### Work instruction
Below are entries. Reproduce exactly the lines between the line holding "Apache License, Version 2.0." and the line holding "## Settings", inclusive, and only those.

### Materials provided

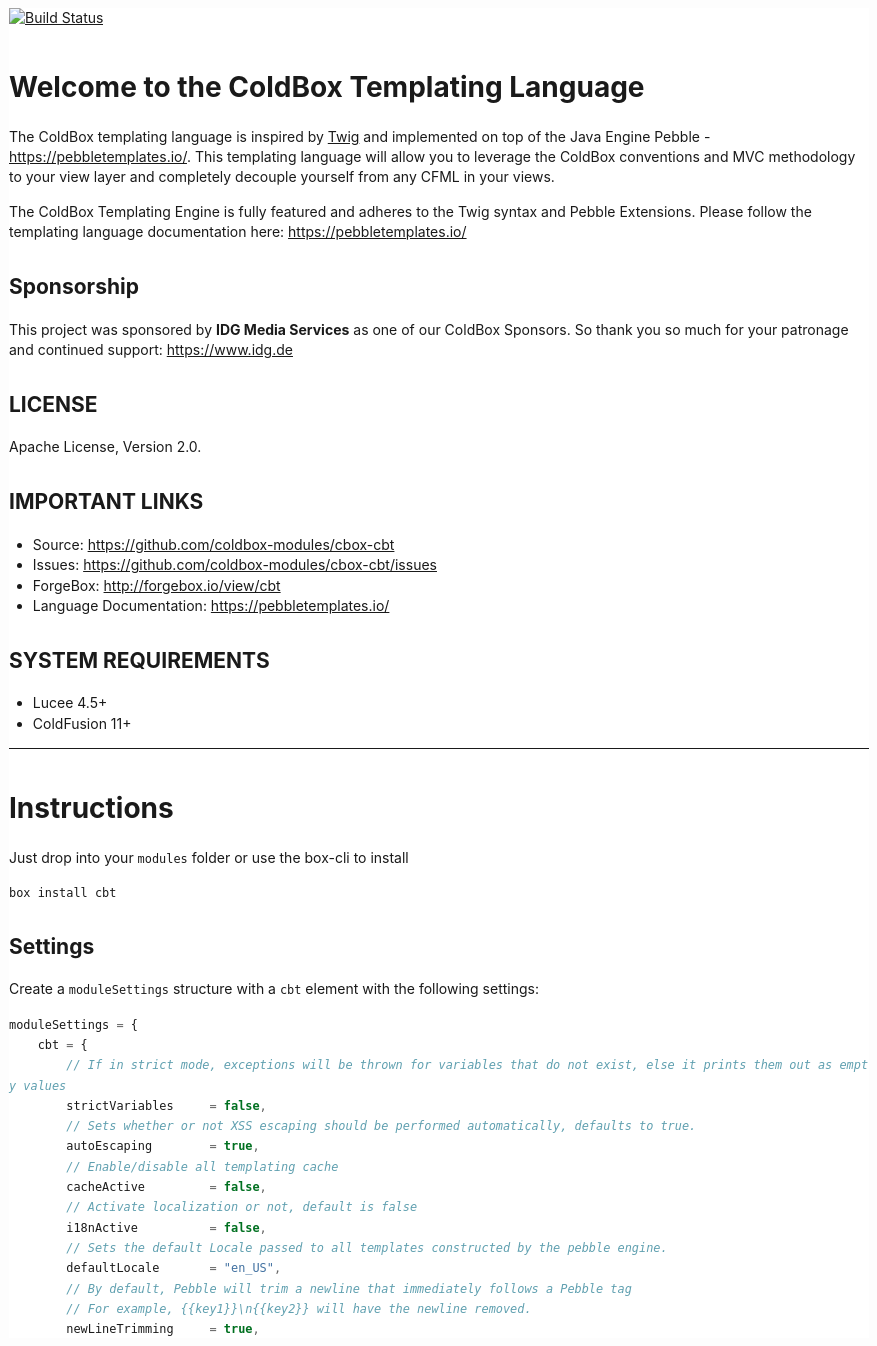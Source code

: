 [![Build Status](https://travis-ci.org/coldbox-modules/cbox-cbt.svg?branch=development)](https://travis-ci.org/coldbox-modules/cbox-cbt)

# Welcome to the ColdBox Templating Language

The ColdBox templating language is inspired by [Twig](https://twig.symfony.com/) and implemented on top of the Java Engine Pebble - https://pebbletemplates.io/.  This templating language will allow you to leverage the ColdBox conventions and MVC methodology to your view layer and completely decouple yourself from any CFML in your views.

The ColdBox Templating Engine is fully featured and adheres to the Twig syntax and Pebble Extensions. Please follow the templating language documentation here: https://pebbletemplates.io/

## Sponsorship

This project was sponsored by **IDG Media Services** as one of our ColdBox Sponsors.  So thank you so much for your patronage and continued support: https://www.idg.de

## LICENSE

Apache License, Version 2.0.

## IMPORTANT LINKS

- Source: https://github.com/coldbox-modules/cbox-cbt
- Issues: https://github.com/coldbox-modules/cbox-cbt/issues
- ForgeBox: http://forgebox.io/view/cbt
- Language Documentation: https://pebbletemplates.io/

## SYSTEM REQUIREMENTS

- Lucee 4.5+
- ColdFusion 11+

---

# Instructions
Just drop into your `modules` folder or use the box-cli to install

`box install cbt`

## Settings

Create a `moduleSettings` structure with a `cbt` element with the following settings:

```js
moduleSettings = {
    cbt = {
        // If in strict mode, exceptions will be thrown for variables that do not exist, else it prints them out as empty values
        strictVariables     = false,
        // Sets whether or not XSS escaping should be performed automatically, defaults to true.
        autoEscaping        = true,
        // Enable/disable all templating cache
        cacheActive         = false,
        // Activate localization or not, default is false
        i18nActive          = false,
        // Sets the default Locale passed to all templates constructed by the pebble engine.
        defaultLocale       = "en_US",
        // By default, Pebble will trim a newline that immediately follows a Pebble tag
        // For example, {{key1}}\n{{key2}} will have the newline removed.
        newLineTrimming     = true,
```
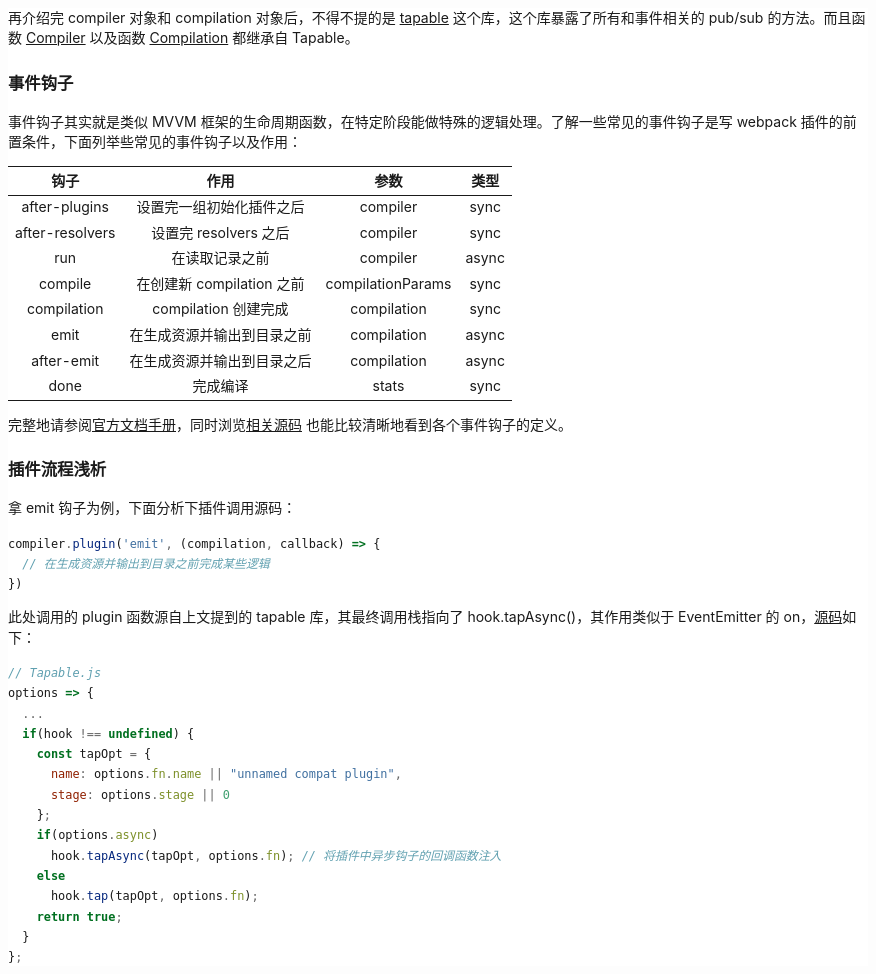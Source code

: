 再介绍完 compiler 对象和 compilation 对象后，不得不提的是 [tapable](https://github.com/webpack/tapable) 这个库，这个库暴露了所有和事件相关的 pub/sub 的方法。而且函数 [Compiler](https://github.com/webpack/webpack/blob/e7c8fa414b718ac98d94a96e2553faceabfbc92f/lib/Compiler.js#L29) 以及函数 [Compilation](https://github.com/webpack/webpack/blob/e7c8fa414b718ac98d94a96e2553faceabfbc92f/lib/Compilation.js#L98) 都继承自 Tapable。

### 事件钩子

事件钩子其实就是类似 MVVM 框架的生命周期函数，在特定阶段能做特殊的逻辑处理。了解一些常见的事件钩子是写 webpack 插件的前置条件，下面列举些常见的事件钩子以及作用：

| 钩子 | 作用 | 参数 | 类型 |
| :-: | :-: | :-: | :-: |
| after-plugins | 设置完一组初始化插件之后 | compiler | sync |
| after-resolvers | 设置完 resolvers 之后 | compiler | sync |
| run | 在读取记录之前 | compiler | async |
| compile | 在创建新 compilation 之前 | compilationParams | sync |
| compilation | compilation 创建完成 | compilation | sync |
| emit | 在生成资源并输出到目录之前 | compilation | async |
| after-emit | 在生成资源并输出到目录之后 | compilation | async |
| done | 完成编译 | stats | sync |

完整地请参阅[官方文档手册](https://doc.webpack-china.org/api/compiler/#%E4%BA%8B%E4%BB%B6%E9%92%A9%E5%AD%90)，同时浏览[相关源码](https://github.com/webpack/webpack/blob/eca7bad8de54c39b9cb8b138793362b8a17ac11b/lib/Compiler.js#L32) 也能比较清晰地看到各个事件钩子的定义。

### 插件流程浅析

拿 emit 钩子为例，下面分析下插件调用源码：

```js
compiler.plugin('emit', (compilation, callback) => {
  // 在生成资源并输出到目录之前完成某些逻辑
})
```

此处调用的 plugin 函数源自上文提到的 tapable 库，其最终调用栈指向了 hook.tapAsync()，其作用类似于 EventEmitter 的 on，[源码](https://github.com/webpack/tapable/blob/42b520760e138c23e7808881cb4322557e878307/lib/Tapable.js#L35)如下：

```js
// Tapable.js
options => {
  ...
  if(hook !== undefined) {
    const tapOpt = {
      name: options.fn.name || "unnamed compat plugin",
      stage: options.stage || 0
    };
    if(options.async)
      hook.tapAsync(tapOpt, options.fn); // 将插件中异步钩子的回调函数注入
    else
      hook.tap(tapOpt, options.fn);
    return true;
  }
};
```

### Your solution
Apache License, Version 2.0.

## IMPORTANT LINKS

- Source: https://github.com/coldbox-modules/cbox-cbt
- Issues: https://github.com/coldbox-modules/cbox-cbt/issues
- ForgeBox: http://forgebox.io/view/cbt
- Language Documentation: https://pebbletemplates.io/

## SYSTEM REQUIREMENTS

- Lucee 4.5+
- ColdFusion 11+

---

# Instructions
Just drop into your `modules` folder or use the box-cli to install

`box install cbt`

## Settings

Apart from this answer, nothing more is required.